Struct wasmparser::Parser

source · [−]

pub struct Parser { /* private fields */ }

Expand description

An incremental parser of a binary WebAssembly module.

This type is intended to be used to incrementally parse a WebAssembly module as bytes become available for the module. This can also be used to parse modules that are already entirely resident within memory.

This primary function for a parser is the Parser::parse function which will incrementally consume input. You can also use the Parser::parse_all function to parse a module that is entirely resident in memory.

Implementations

impl Parser

pub fn new(offset: u64) -> Parser

Creates a new module parser.

Reports errors and ranges relative to offset provided, where offset is some logical offset within the input stream that we’re parsing.

pub fn parse<'a>(&mut self, data: &'a [u8 ], eof: bool) -> Result<Chunk<'a>>

Attempts to parse a chunk of data.

This method will attempt to parse the next incremental portion of a WebAssembly binary. Data available for the module is provided as data, and the data can be incomplete if more data has yet to arrive for the module. The eof flag indicates whether data represents all possible data for the module and no more data will ever be received.

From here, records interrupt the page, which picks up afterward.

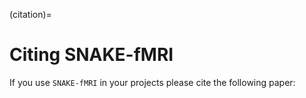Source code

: (citation)=
# Citing SNAKE-fMRI 

If you use `SNAKE-fMRI` in your projects please cite the following paper: 



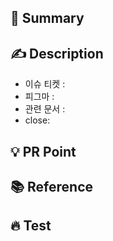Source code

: ## 📌 Summary
<!-- PR 요약을 써주세요. -->



## ✍️ Description
<!-- PR에 대한 자세한 설명을 써주세요. -->
- 이슈 티켓 :
- 피그마 : 
- 관련 문서 :
- close:

## 💡 PR Point
<!-- 코드를 작성할 때 고민했던 부분을 적어주세요 -->


## 📚 Reference 
<!-- 참고할 만한 자료가 있다면 링크나 시각 자료를 달아주세요. -->



## 🔥 Test
<!-- Test -->
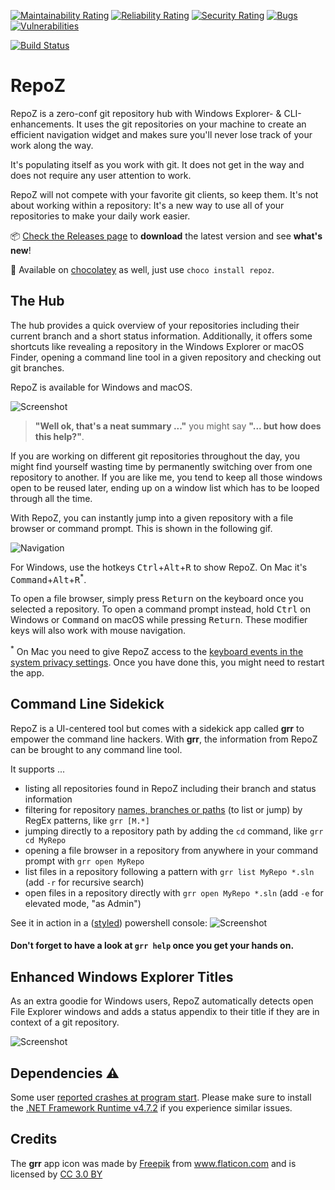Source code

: [![Maintainability Rating](https://sonarcloud.io/api/project_badges/measure?project=awaescher_RepoZ&metric=sqale_rating)](https://sonarcloud.io/dashboard?id=awaescher_RepoZ)
[![Reliability Rating](https://sonarcloud.io/api/project_badges/measure?project=awaescher_RepoZ&metric=reliability_rating)](https://sonarcloud.io/dashboard?id=awaescher_RepoZ)
[![Security Rating](https://sonarcloud.io/api/project_badges/measure?project=awaescher_RepoZ&metric=security_rating)](https://sonarcloud.io/dashboard?id=awaescher_RepoZ)
[![Bugs](https://sonarcloud.io/api/project_badges/measure?project=awaescher_RepoZ&metric=bugs)](https://sonarcloud.io/dashboard?id=awaescher_RepoZ)
[![Vulnerabilities](https://sonarcloud.io/api/project_badges/measure?project=awaescher_RepoZ&metric=vulnerabilities)](https://sonarcloud.io/dashboard?id=awaescher_RepoZ)

[![Build Status](https://dev.azure.com/awaescher/osspipeline/_apis/build/status/Cake-Win)](https://dev.azure.com/awaescher/osspipeline/_build/latest?definitionId=4)

# RepoZ

RepoZ is a zero-conf git repository hub with Windows Explorer- & CLI-enhancements. It uses the git repositories on your machine to create an efficient navigation widget and makes sure you'll never lose track of your work along the way.

It's populating itself as you work with git. It does not get in the way and does not require any user attention to work.

RepoZ will not compete with your favorite git clients, so keep them. It's not about working within a repository: It's a new way to use all of your repositories to make your daily work easier.

📦  [Check the Releases page](https://github.com/awaescher/RepoZ/releases) to **download** the latest version and see **what's new**!

🍫  Available on [chocolatey](https://chocolatey.org/packages/repoz) as well, just use `choco install repoz`.

## The Hub
The hub provides a quick overview of your repositories including their current branch and a short status information. Additionally, it offers some shortcuts like revealing a repository in the Windows Explorer or macOS Finder, opening a command line tool in a given repository and checking out git branches.

RepoZ is available for Windows and macOS.

![Screenshot](https://github.com/awaescher/RepoZ/blob/master/_doc/RepoZ-ReadMe-UI-Both.png)


> **"Well ok, that's a neat summary ..."** you might say **"... but how does this help?"**.

If you are working on different git repositories throughout the day, you might find yourself wasting time by permanently switching over from one repository to another. If you are like me, you tend to keep all those windows open to be reused later, ending up on a window list which has to be looped through all the time.

With RepoZ, you can instantly jump into a given repository with a file browser or command prompt. This is shown in the following gif.

![Navigation](https://github.com/awaescher/RepoZ/blob/master/_doc/QuickNavigation.gif)

For Windows, use the hotkeys <kbd>Ctrl</kbd>+<kbd>Alt</kbd>+<kbd>R</kbd> to show RepoZ. On Mac it's <kbd>Command</kbd>+<kbd>Alt</kbd>+<kbd>R</kbd><sup>*</sup>. 

To open a file browser, simply press <kbd>Return</kbd> on the keyboard once you selected a repository. To open a command prompt instead, hold <kbd>Ctrl</kbd> on Windows or <kbd>Command</kbd> on macOS while pressing <kbd>Return</kbd>. These modifier keys will also work with mouse navigation.

<sup>*</sup> On Mac you need to give RepoZ access to the [keyboard events in the system privacy settings](http://mizage.com/help/accessibility.html). Once you have done this, you might need to restart the app.

## Command Line Sidekick
RepoZ is a UI-centered tool but comes with a sidekick app called **grr** to empower the command line hackers. 
With **grr**, the information from RepoZ can be brought to any command line tool.

It supports ...
 - listing all repositories found in RepoZ including their branch and status information
 - filtering for repository [names, branches or paths](https://github.com/awaescher/RepoZ/issues/68#issuecomment-478764341) (to list or jump) by RegEx patterns, like `grr [M.*]`
 - jumping directly to a repository path by adding the `cd` command, like `grr cd MyRepo`
 - opening a file browser in a repository from anywhere in your command prompt with `grr open MyRepo`
 - list files in a repository following a pattern with `grr list MyRepo *.sln` (add `-r` for recursive search)
 - open files in a repository directly with `grr open MyRepo *.sln` (add `-e` for elevated mode, "as Admin")
 
See it in action in a ([styled](https://github.com/awaescher/PoshX)) powershell console:
![Screenshot](https://github.com/awaescher/RepoZ/blob/master/_doc/grr-5fps-compressed.gif)

#### Don't forget to have a look at `grr help` once you get your hands on.

## Enhanced Windows Explorer Titles
As an extra goodie for Windows users, RepoZ automatically detects open File Explorer windows and adds a status appendix to their title if they are in context of a git repository.

![Screenshot](https://github.com/awaescher/RepoZ/blob/master/_doc/RepoZ-ReadMe-Explorer.png)

## Dependencies ⚠︎
Some user [reported crashes at program start](https://github.com/awaescher/RepoZ/issues/83). Please make sure to install the [.NET Framework Runtime v4.7.2](http://go.microsoft.com/fwlink/?LinkId=863262) if you experience similar issues.

## Credits
The **grr** app icon was made by <a href="http://www.freepik.com" title="Freepik">Freepik</a> from <a href="https://www.flaticon.com/" title="Flaticon">www.flaticon.com</a> and is licensed by <a href="http://creativecommons.org/licenses/by/3.0/" title="Creative Commons BY 3.0" target="_blank">CC 3.0 BY</a>
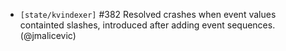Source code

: - `[state/kvindexer]` \#382 Resolved crashes when event values containted slashes, introduced after adding event sequences.  (@jmalicevic)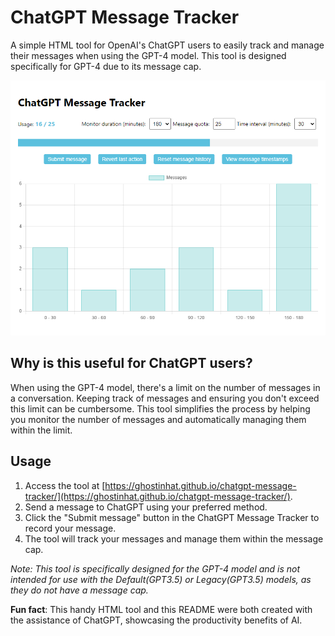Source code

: # ChatGPT Message Tracker

A simple HTML tool for OpenAI's ChatGPT users to easily track and manage their messages when using the GPT-4 model. This tool is designed specifically for GPT-4 due to its message cap.

![ChatGPT Message Tracker Screenshot](./screenshot.png)

## Why is this useful for ChatGPT users?

When using the GPT-4 model, there's a limit on the number of messages in a conversation. Keeping track of messages and ensuring you don't exceed this limit can be cumbersome. This tool simplifies the process by helping you monitor the number of messages and automatically managing them within the limit.

## Usage

1. Access the tool at [https://ghostinhat.github.io/chatgpt-message-tracker/](https://ghostinhat.github.io/chatgpt-message-tracker/).
2. Send a message to ChatGPT using your preferred method.
3. Click the "Submit message" button in the ChatGPT Message Tracker to record your message.
4. The tool will track your messages and manage them within the message cap.

*Note: This tool is specifically designed for the GPT-4 model and is not intended for use with the Default(GPT3.5) or Legacy(GPT3.5) models, as they do not have a message cap.*

**Fun fact**: This handy HTML tool and this README were both created with the assistance of ChatGPT, showcasing the productivity benefits of AI.
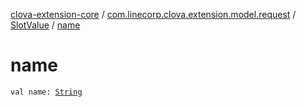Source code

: [clova-extension-core](../../index.md) / [com.linecorp.clova.extension.model.request](../index.md) / [SlotValue](index.md) / [name](./name.md)

# name

`val name: `[`String`](https://kotlinlang.org/api/latest/jvm/stdlib/kotlin/-string/index.html)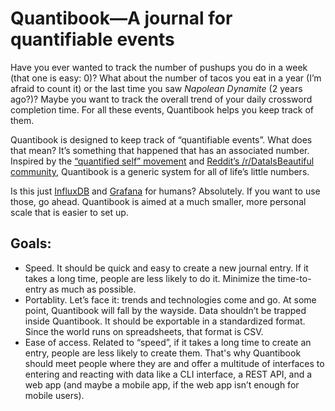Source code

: # Quantibook—A journal for quantifiable events

Have you ever wanted to track the number of pushups you do in a week (that one is easy: 0)? What about the number of tacos you eat in a year (I’m afraid to count it) or the last time you saw *Napolean Dynamite* (2 years ago?)? Maybe you want to track the overall trend of your daily crossword completion time. For all these events, Quantibook helps you keep track of them.

Quantibook is designed to keep track of “quantifiable events”. What does that mean? It’s something that happened that has an associated number. Inspired by the [“quantified self” movement](https://en.wikipedia.org/wiki/Quantified_self) and [Reddit’s /r/DataIsBeautiful community](https://www.reddit.com/r/DataIsBeautiful), Quantibook is a generic system for all of life’s little numbers.

Is this just [InfluxDB](https://www.influxdata.com/) and [Grafana](https://grafana.com/) for humans? Absolutely. If you want to use those, go ahead. Quantibook is aimed at a much smaller, more personal scale that is easier to set up.

## Goals:

* Speed. It should be quick and easy to create a new journal entry. If it takes a long time, people are less likely to do it. Minimize the time-to-entry as much as possible.
* Portablity. Let’s face it: trends and technologies come and go. At some point, Quantibook will fall by the wayside. Data shouldn’t be trapped inside Quantibook. It should be exportable in a standardized format. Since the world runs on spreadsheets, that format is CSV.
* Ease of access. Related to “speed”, if it takes a long time to create an entry, people are less likely to create them. That's why Quantibook should meet people where they are and offer a multitude of interfaces to entering and reacting with data like a CLI interface, a REST API, and a web app (and maybe a mobile app, if the web app isn’t enough for mobile users).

There are two ways parsing can succeed with this method:

Chunk::NeedMoreData - this indicates that there is not enough bytes in data to parse a chunk of this module. The caller needs to wait for more data to be available in this situation before calling this method again. It is guaranteed that this is only returned if eof is false.
Chunk::Parsed - this indicates that a chunk of the input was successfully parsed. The payload is available in this variant of what was parsed, and this also indicates how many bytes of data was consumed. It’s expected that the caller will not provide these bytes back to the Parser again.

Note that all Chunk return values are connected, with a lifetime, to the input buffer. Each parsed chunk borrows the input buffer and is a view into it for successfully parsed chunks.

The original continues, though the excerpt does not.